[Extracted data entries]
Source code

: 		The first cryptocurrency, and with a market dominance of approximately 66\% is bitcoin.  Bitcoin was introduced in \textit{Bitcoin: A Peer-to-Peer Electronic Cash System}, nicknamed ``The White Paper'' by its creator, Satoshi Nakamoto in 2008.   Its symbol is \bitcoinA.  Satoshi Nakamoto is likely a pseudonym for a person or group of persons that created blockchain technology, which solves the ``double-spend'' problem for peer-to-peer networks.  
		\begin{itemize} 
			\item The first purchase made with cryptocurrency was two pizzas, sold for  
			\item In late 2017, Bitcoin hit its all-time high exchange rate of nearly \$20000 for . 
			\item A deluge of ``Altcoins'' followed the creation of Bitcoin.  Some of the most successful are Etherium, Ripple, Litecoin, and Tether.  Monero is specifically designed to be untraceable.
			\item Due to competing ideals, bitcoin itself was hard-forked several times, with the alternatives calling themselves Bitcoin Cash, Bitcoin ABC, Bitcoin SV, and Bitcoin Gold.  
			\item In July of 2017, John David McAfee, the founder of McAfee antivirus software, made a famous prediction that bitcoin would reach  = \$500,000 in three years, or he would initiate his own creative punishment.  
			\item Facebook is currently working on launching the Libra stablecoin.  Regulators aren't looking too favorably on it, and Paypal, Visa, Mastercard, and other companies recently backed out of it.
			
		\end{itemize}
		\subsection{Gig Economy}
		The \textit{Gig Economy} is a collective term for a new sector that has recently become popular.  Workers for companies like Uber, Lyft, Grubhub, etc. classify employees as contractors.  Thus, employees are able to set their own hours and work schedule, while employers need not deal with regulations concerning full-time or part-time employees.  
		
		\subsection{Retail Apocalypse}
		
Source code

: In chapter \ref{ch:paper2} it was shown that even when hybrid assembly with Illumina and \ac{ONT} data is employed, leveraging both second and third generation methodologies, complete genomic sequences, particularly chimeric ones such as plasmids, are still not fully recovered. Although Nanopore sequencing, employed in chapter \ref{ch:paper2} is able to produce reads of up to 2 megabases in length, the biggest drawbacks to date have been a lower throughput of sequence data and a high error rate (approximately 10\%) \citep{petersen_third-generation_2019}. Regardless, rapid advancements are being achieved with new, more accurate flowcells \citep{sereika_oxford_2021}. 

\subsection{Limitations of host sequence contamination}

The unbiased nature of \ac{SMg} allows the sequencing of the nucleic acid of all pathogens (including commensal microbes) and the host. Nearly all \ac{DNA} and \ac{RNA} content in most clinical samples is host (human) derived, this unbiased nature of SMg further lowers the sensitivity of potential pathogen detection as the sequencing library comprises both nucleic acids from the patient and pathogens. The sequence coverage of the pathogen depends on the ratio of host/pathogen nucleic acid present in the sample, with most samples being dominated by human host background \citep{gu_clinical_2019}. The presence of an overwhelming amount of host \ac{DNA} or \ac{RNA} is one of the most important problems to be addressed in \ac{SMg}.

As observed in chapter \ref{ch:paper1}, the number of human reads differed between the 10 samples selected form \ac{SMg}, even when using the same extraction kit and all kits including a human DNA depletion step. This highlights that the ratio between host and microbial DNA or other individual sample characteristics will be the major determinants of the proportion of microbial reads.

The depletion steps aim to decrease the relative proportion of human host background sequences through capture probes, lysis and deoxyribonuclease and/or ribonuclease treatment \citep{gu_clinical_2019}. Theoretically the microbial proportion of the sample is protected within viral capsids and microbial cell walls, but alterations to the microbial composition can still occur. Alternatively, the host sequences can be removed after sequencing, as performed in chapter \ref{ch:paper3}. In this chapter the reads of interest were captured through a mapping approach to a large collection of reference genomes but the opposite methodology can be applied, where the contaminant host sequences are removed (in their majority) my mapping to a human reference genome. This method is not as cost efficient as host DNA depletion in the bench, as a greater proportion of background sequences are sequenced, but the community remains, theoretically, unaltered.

» Your assignment: Each record above should be returned exactly as written.

» Result of the task:
Source code

: 		The first cryptocurrency, and with a market dominance of approximately 66\% is bitcoin.  Bitcoin was introduced in \textit{Bitcoin: A Peer-to-Peer Electronic Cash System}, nicknamed ``The White Paper'' by its creator, Satoshi Nakamoto in 2008.   Its symbol is \bitcoinA.  Satoshi Nakamoto is likely a pseudonym for a person or group of persons that created blockchain technology, which solves the ``double-spend'' problem for peer-to-peer networks.  
		\begin{itemize} 
			\item The first purchase made with cryptocurrency was two pizzas, sold for  
			\item In late 2017, Bitcoin hit its all-time high exchange rate of nearly \$20000 for . 
			\item A deluge of ``Altcoins'' followed the creation of Bitcoin.  Some of the most successful are Etherium, Ripple, Litecoin, and Tether.  Monero is specifically designed to be untraceable.
			\item Due to competing ideals, bitcoin itself was hard-forked several times, with the alternatives calling themselves Bitcoin Cash, Bitcoin ABC, Bitcoin SV, and Bitcoin Gold.  
			\item In July of 2017, John David McAfee, the founder of McAfee antivirus software, made a famous prediction that bitcoin would reach  = \$500,000 in three years, or he would initiate his own creative punishment.  
			\item Facebook is currently working on launching the Libra stablecoin.  Regulators aren't looking too favorably on it, and Paypal, Visa, Mastercard, and other companies recently backed out of it.
			
		\end{itemize}
		\subsection{Gig Economy}
		The \textit{Gig Economy} is a collective term for a new sector that has recently become popular.  Workers for companies like Uber, Lyft, Grubhub, etc. classify employees as contractors.  Thus, employees are able to set their own hours and work schedule, while employers need not deal with regulations concerning full-time or part-time employees.  
		
		\subsection{Retail Apocalypse}
		
Source code

: In chapter \ref{ch:paper2} it was shown that even when hybrid assembly with Illumina and \ac{ONT} data is employed, leveraging both second and third generation methodologies, complete genomic sequences, particularly chimeric ones such as plasmids, are still not fully recovered. Although Nanopore sequencing, employed in chapter \ref{ch:paper2} is able to produce reads of up to 2 megabases in length, the biggest drawbacks to date have been a lower throughput of sequence data and a high error rate (approximately 10\%) \citep{petersen_third-generation_2019}. Regardless, rapid advancements are being achieved with new, more accurate flowcells \citep{sereika_oxford_2021}. 

\subsection{Limitations of host sequence contamination}

The unbiased nature of \ac{SMg} allows the sequencing of the nucleic acid of all pathogens (including commensal microbes) and the host. Nearly all \ac{DNA} and \ac{RNA} content in most clinical samples is host (human) derived, this unbiased nature of SMg further lowers the sensitivity of potential pathogen detection as the sequencing library comprises both nucleic acids from the patient and pathogens. The sequence coverage of the pathogen depends on the ratio of host/pathogen nucleic acid present in the sample, with most samples being dominated by human host background \citep{gu_clinical_2019}. The presence of an overwhelming amount of host \ac{DNA} or \ac{RNA} is one of the most important problems to be addressed in \ac{SMg}.

As observed in chapter \ref{ch:paper1}, the number of human reads differed between the 10 samples selected form \ac{SMg}, even when using the same extraction kit and all kits including a human DNA depletion step. This highlights that the ratio between host and microbial DNA or other individual sample characteristics will be the major determinants of the proportion of microbial reads.

The depletion steps aim to decrease the relative proportion of human host background sequences through capture probes, lysis and deoxyribonuclease and/or ribonuclease treatment \citep{gu_clinical_2019}. Theoretically the microbial proportion of the sample is protected within viral capsids and microbial cell walls, but alterations to the microbial composition can still occur. Alternatively, the host sequences can be removed after sequencing, as performed in chapter \ref{ch:paper3}. In this chapter the reads of interest were captured through a mapping approach to a large collection of reference genomes but the opposite methodology can be applied, where the contaminant host sequences are removed (in their majority) my mapping to a human reference genome. This method is not as cost efficient as host DNA depletion in the bench, as a greater proportion of background sequences are sequenced, but the community remains, theoretically, unaltered.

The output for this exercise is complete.